Dopo l’ apertura di un canale ufficiale del Vaticano su YouTube sarebbe anche potuto essere credibile l’ account Twitter del Dalai Lama lanciato sabato scorso dal suo segretariato OHHDL. D’altronde il sito istituzionale del religioso era già munito di strumenti web 2.0 quali il feed RSS e il webcast .
Il falso è durato solo un weekend, il tempo di mobilitare le agenzie di stampa, inclusa l’autorevole AFP, per approdare sino alla prima pagina di qualche quotidiano, salvo frettolose smentite sull’edizione seguente. I giornali non sono stati gli unici ad ingannarsi, con loro sono caduti nel tranello poco meno di 20mila iscritti al servizio di microblogging, ben felici dell’inatteso filo diretto. Eppure gli account di Barack Obama e Britney Spears usurpati il mese scorso avrebbero dovuto indurre alla cautela.
Biz Stone, cofondatore di Twitter, è intervenuto in prima persona sulla faccenda appellandosi alla violazione dei “Termini d’Uso” sull’impersonare terzi soggetti e rassicurando sull’ingresso a breve di meccanismi di verifica. La pagina è stata ripristinata ma con un avviso sulla sua non-ufficialità. In questi giorni l’azienda vorrebbe trasformare in fonte di profitto i sei milioni di utenti e vicende del genere remano in senso opposto.

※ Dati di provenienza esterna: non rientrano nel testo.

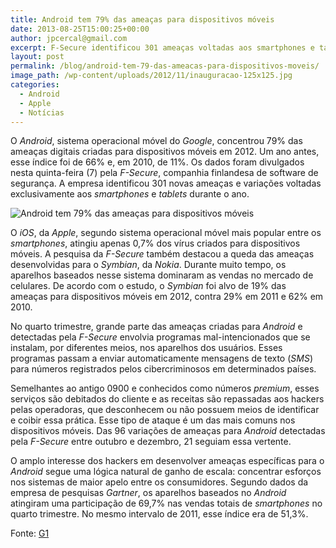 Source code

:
 ```yaml
---
title: Android tem 79% das ameaças para dispositivos móveis
date: 2013-08-25T15:00:25+00:00
author: jpcercal@gmail.com
excerpt: F-Secure identificou 301 ameaças voltadas aos smartphones e tablets. Em 2011, o Android atingiu 66% e neste ano 79% dos vírus criados para aparelhos móveis.
layout: post
permalink: /blog/android-tem-79-das-ameacas-para-dispositivos-moveis/
image_path: /wp-content/uploads/2012/11/inauguracao-125x125.jpg
categories:
  - Android
  - Apple
  - Notícias
---
```


O _Android_, sistema operacional móvel do _Google_, concentrou 79% das ameaças digitais criadas para dispositivos móveis em 2012\. Um ano antes, esse índice foi de 66% e, em 2010, de 11%. Os dados foram divulgados nesta quinta-feira (7) pela _F-Secure_, companhia finlandesa de software de segurança. A empresa identificou 301 novas ameaças e variações voltadas exclusivamente aos _smartphones_ e _tablets_ durante o ano.

![Android tem 79% das ameaças para dispositivos móveis](http://sistemas.cekurte.com/wp-content/uploads/2013/08/Android-com-Vírus.jpg "Android tem 79% das ameaças para dispositivos móveis")

O _iOS_, da _Apple_, segundo sistema operacional móvel mais popular entre os _smartphones_, atingiu apenas 0,7% dos vírus criados para dispositivos móveis. A pesquisa da _F-Secure_ também destacou a queda das ameaças desenvolvidas para o _Symbian_, da _Nokia_. Durante muito tempo, os aparelhos baseados nesse sistema dominaram as vendas no mercado de celulares. De acordo com o estudo, o _Symbian_ foi alvo de 19% das ameaças para dispositivos móveis em 2012, contra 29% em 2011 e 62% em 2010.

No quarto trimestre, grande parte das ameaças criadas para _Android_ e detectadas pela _F-Secure_ envolvia programas mal-intencionados que se instalam, por diferentes meios, nos aparelhos dos usuários. Esses programas passam a enviar automaticamente mensagens de texto (_SMS_) para números registrados pelos cibercriminosos em determinados países.

Semelhantes ao antigo 0900 e conhecidos como números _premium_, esses serviços são debitados do cliente e as receitas são repassadas aos hackers pelas operadoras, que desconhecem ou não possuem meios de identificar e coibir essa prática. Esse tipo de ataque é um das mais comuns nos dispositivos móveis. Das 96 variações de ameaças para _Android_ detectadas pela _F-Secure_ entre outubro e dezembro, 21 seguiam essa vertente.

O amplo interesse dos hackers em desenvolver ameaças específicas para o _Android_ segue uma lógica natural de ganho de escala: concentrar esforços nos sistemas de maior apelo entre os consumidores. Segundo dados da empresa de pesquisas _Gartner_, os aparelhos baseados no _Android_ atingiram uma participação de 69,7% nas vendas totais de _smartphones_ no quarto trimestre. No mesmo intervalo de 2011, esse índice era de 51,3%.

Fonte: [G1](http://g1.globo.com/tecnologia/noticia/2013/03/android-concentra-79-das-ameacas-para-dispositivos-moveis-diz-estudo.html "G1")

Il leader spirituale tibetano è solo l’ennesima vittima della piaga dei furti d’identità sui social network: si possono rubare dati reali dalla pagina di chiunque, clonarla su un qualsiasi altro circolo abbastanza popolare, e usarla come base di partenza per trarre in inganno i contatti di questa persona. C’è chi si aspetta una esplosione del fenomeno quest’anno se le compagnie interessate non correranno subito ai ripari. Ma in questa occasione gli intenti non sembrano essere stati malevoli: i post erano di contenuto analogo a quanto proposto dal vero Dalai Lama. L’ipotesi considerata verosimile è quella di un sostenitore troppo entusiasta che abbia agito senza considerare le implicazioni di quel che stava facendo.
La massima autorità buddhista è abituata a ben più gravose incursioni online da parte della Cina, dalla censura in Google e Skype al trojan ad hoc .
Wangpo Bashi, segretario generale dell’ufficio tibetano a Parigi, liquida come falsi i profili del Dalai Lama su Facebook, MySpace e altrove, limitandosi a segnalare casi di sostituzione di persona anche a suo danno, e chiedendone rettifica ma senza impegnarsi in alcuna iniziativa legale. Secondo Bashi si tratta quasi sempre di buontemponi, nessun tibetano di sicuro, perché non scherzerebbero mai su un argomento così serio e sentito. Incalzato su di un possibile blog ufficiale, il segretario lo ha escluso adducendo ragioni di fattibilità temporali. In ogni caso, si raccomanda di diffidare dalle imitazioni.